I just had mine reversed but still have some pointeres for ya.

Get an ostomy belt from whoever makes you barriers. Also a blow dryer with a low setting helps a lot. Heating up the barriers a bit helps them stick. If you are not using barrier spray then get some.

All the major ostomy brands will give you a big sample pack with a lot of stuff to try out.

The ostomy nurses are great and sometimes have some tricks to do.

See if they have an ostomy belt for you, That is where I got my first one. They help a lot.

Let me know if you have any questions.

 

[Archives1]

@ltapilot

I just had mine reversed but still have some pointeres for ya.

Get an ostomy belt from whoever makes you barriers. Also a blow dryer with a low setting helps a lot. Heating up the barriers a bit helps them stick. If you are not using barrier spray then get some.

All the major ostomy brands will give you a big sample pack with a lot of stuff to try out.

The ostomy nurses are great and sometimes have some tricks to do.

See if they have an ostomy belt for you, That is where I got my first one. They help a lot.

Let me know if you have any questions.

Thanks for the pointers, @ThatFlGuy! I appreciate your insights, since you had yours for a good while. I'm glad you finally were able to get it reversed - I've been following your posts on that, and I know you still have some challenges ahead. I hope you're able to get things worked out!

I've gotten active with a local support group, and I've gotten a lot of help from the people there. One of the members, who's had the same "Barbie butt" surgery I have, gave me a big stuffed with helpful stuff - belts that fit my system, barrier sprays and wipes, odor eliminator sprays, and pouch deodorant/lubricant packets, along with a ton of other stuff. That's been a huge help. My ostomy nurse is fantastic as well. Considering how little ostomy support I got from the people at the hospital, I'm glad I found the support group ahead of time!

 

[Archives1]

Really glad to hear from you after the knowledge you were going through this proceedure.
The expression that comes to mind is," youve got guts!" Yo express sdmiration for your stoically getting through all this and also a thank you for sharing so others can learn who are dealing with very difficult issues.i wisn i hzd an ounce of your strength.

Hopefully the life will vecone alot healthier and painfree as you go forward.

Thanks, @Maymay941! It's been a long road to get here, and I'm looking forward to a lot less pain as I continue on this journey.

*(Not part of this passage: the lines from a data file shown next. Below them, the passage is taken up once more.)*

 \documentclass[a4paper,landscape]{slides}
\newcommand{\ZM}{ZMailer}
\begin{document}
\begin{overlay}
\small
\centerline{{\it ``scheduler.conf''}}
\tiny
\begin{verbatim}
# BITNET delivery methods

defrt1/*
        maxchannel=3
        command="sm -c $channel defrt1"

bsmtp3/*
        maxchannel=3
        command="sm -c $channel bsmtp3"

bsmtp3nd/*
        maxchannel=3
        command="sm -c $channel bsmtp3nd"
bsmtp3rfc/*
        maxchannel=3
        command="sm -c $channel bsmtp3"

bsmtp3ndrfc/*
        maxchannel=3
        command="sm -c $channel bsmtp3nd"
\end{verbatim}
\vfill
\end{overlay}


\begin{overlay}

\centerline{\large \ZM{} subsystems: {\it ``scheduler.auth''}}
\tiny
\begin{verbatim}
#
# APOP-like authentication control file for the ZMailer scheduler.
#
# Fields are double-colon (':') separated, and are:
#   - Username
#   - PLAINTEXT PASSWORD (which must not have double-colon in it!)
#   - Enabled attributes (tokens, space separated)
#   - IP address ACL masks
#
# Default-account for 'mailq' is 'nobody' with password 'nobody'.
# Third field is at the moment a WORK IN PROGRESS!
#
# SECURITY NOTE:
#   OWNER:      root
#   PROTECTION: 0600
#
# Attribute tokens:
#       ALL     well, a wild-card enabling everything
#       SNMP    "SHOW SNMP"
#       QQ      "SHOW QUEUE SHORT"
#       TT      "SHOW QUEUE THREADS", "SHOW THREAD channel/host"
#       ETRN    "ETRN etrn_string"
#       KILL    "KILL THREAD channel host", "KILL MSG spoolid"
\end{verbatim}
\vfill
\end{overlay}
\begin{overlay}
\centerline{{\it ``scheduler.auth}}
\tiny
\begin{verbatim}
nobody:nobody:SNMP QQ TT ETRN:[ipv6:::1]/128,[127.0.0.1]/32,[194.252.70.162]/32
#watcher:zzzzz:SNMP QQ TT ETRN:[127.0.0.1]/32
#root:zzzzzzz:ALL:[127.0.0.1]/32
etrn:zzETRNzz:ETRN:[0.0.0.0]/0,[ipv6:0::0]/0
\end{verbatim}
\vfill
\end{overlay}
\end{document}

I don't know if it's really strength I have, or just the resignation of realizing that I have to deal with it whether I like it or not. Nobody volunteers to have an ostomy or to be incontinent, and whichever problem we're facing, all we can do is try to manage it with grace, dignity, and humor.

 

[Archives1]

Itapilot, I wish you continued strength, courage and healing. This big extended family of yours is hear to send you nothing but love, prayers and support. When I hear about what you and ThatFlGuy are going thru I think how lucky I am. There’s absolutely no reason for me to feel sorry for myself and I’m sure others here feel the same way. Thanks for sharing and may God continue to hold you in His Hands.